Sometimes you've just got to seize the means of production.
"Vaudeville on Wheels" is one way to describe the increasingly popular LaZoom Comedy Tour, now entering its fourth season. That's not precisely what proprietor/performers Jim and Jennifer Lauzon had in mind when they started Asheville's alternative guided tour in 2006; then again, they didn't know precisely what they had in mind. Street performers to the core, they had to make it up as they went along.

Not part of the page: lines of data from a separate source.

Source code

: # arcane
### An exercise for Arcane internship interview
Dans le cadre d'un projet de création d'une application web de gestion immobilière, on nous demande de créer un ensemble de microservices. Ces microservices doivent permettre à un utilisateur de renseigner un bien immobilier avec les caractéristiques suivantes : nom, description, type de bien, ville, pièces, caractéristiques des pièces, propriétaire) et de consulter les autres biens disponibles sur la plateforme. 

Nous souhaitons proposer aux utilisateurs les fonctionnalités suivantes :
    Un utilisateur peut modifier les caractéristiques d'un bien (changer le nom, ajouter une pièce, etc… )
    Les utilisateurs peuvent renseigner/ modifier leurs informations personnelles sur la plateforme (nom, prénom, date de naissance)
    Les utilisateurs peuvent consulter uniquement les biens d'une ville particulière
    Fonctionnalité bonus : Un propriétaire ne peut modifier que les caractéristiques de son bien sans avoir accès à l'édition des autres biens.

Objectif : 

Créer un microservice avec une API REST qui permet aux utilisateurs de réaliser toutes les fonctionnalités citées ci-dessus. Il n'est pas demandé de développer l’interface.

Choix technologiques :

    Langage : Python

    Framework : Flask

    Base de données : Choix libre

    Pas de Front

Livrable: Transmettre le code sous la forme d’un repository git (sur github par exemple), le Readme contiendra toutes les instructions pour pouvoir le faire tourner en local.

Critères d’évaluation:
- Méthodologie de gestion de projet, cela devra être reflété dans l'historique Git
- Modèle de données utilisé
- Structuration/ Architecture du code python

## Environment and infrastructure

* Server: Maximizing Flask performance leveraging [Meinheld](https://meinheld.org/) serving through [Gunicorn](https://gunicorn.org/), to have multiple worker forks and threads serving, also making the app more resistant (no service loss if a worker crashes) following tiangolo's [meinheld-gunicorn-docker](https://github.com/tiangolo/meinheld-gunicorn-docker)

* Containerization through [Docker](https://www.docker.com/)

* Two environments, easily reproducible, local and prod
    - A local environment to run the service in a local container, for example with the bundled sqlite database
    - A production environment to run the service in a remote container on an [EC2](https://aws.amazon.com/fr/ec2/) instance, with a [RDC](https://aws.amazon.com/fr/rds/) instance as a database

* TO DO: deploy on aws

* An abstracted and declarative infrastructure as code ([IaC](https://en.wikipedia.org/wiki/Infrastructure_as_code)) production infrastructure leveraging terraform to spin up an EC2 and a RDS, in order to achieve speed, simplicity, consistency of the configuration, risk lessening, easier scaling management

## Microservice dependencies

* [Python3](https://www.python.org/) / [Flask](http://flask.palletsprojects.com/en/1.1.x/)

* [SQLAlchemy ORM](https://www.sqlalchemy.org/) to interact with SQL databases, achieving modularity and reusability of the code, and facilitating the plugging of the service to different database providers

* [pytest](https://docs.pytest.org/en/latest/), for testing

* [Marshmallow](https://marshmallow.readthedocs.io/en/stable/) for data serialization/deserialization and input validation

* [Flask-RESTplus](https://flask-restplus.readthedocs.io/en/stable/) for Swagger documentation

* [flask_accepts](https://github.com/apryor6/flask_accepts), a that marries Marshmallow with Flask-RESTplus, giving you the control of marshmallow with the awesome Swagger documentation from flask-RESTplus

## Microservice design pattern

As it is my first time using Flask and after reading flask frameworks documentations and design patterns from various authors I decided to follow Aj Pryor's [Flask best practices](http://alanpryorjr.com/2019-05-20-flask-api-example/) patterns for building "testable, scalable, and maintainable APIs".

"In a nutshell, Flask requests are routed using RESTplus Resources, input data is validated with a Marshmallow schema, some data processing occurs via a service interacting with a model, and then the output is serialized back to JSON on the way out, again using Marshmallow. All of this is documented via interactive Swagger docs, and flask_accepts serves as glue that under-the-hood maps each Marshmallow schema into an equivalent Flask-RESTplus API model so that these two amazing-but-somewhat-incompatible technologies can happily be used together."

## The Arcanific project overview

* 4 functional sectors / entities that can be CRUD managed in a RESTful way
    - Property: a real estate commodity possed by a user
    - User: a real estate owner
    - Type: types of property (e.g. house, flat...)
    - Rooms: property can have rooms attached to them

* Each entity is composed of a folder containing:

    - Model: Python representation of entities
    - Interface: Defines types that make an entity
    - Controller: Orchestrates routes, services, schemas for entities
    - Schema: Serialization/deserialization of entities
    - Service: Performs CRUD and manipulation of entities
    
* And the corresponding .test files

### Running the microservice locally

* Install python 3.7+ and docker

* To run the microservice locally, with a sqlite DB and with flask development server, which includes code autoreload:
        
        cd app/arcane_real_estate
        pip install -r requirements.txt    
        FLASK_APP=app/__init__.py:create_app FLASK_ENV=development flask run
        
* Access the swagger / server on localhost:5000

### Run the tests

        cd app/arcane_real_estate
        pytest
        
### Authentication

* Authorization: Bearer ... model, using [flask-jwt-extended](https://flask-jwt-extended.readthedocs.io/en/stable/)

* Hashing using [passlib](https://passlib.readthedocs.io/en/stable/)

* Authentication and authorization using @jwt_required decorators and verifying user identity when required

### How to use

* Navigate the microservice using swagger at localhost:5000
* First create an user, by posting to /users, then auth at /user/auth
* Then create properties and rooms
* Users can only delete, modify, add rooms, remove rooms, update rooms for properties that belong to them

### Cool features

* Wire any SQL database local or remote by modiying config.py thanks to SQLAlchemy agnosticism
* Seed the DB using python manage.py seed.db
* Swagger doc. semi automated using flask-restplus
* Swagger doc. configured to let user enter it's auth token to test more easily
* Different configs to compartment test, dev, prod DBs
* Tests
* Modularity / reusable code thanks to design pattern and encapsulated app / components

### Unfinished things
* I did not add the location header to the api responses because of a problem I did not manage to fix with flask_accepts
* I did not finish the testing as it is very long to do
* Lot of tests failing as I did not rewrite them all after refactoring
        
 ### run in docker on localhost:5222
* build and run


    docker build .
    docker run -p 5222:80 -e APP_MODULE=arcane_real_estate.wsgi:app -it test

Moving to Asheville seven years ago, they bartended and waited tables, and Jennifer taught. But they also enjoyed "doing fun things," as they had in New Orleans, where they met, and as Jim (best known as LaZoom's "Sister Bad Habit," sometimes seen frantically pedaling an impossibly tall bicycle downtown, or sipping a brew while hanging on some young stud's arm at The Thirsty Monk), had been doing since childhood. "I never liked TV," Jim says; from the first, he wanted to "be the TV!"
The Lauzons create props and costumes almost compulsively, and their earliest Asheville performances involved Jim, dressed head-to-toe in neon spandex and sporting goggles, feather-dusting the crowd that gathered as Jen played drums. Later, they developed a bit with a huge black coffin; Jen, dressed as a beautiful clown, would drape herself over it, and then turn a hand-crank until out popped Jim-in-the-box, sometimes breathing fire, sometimes handing out flowers.
The idea of a comic tour had occurred to them in New Orleans, but Asheville felt like the right place to try it. At an auction in Pittsburgh, they bought a bus retired after 12 years of service in Central America. They fixed it up and painted it; but, as Jen recalls, "We built the bus. We forgot to build the show."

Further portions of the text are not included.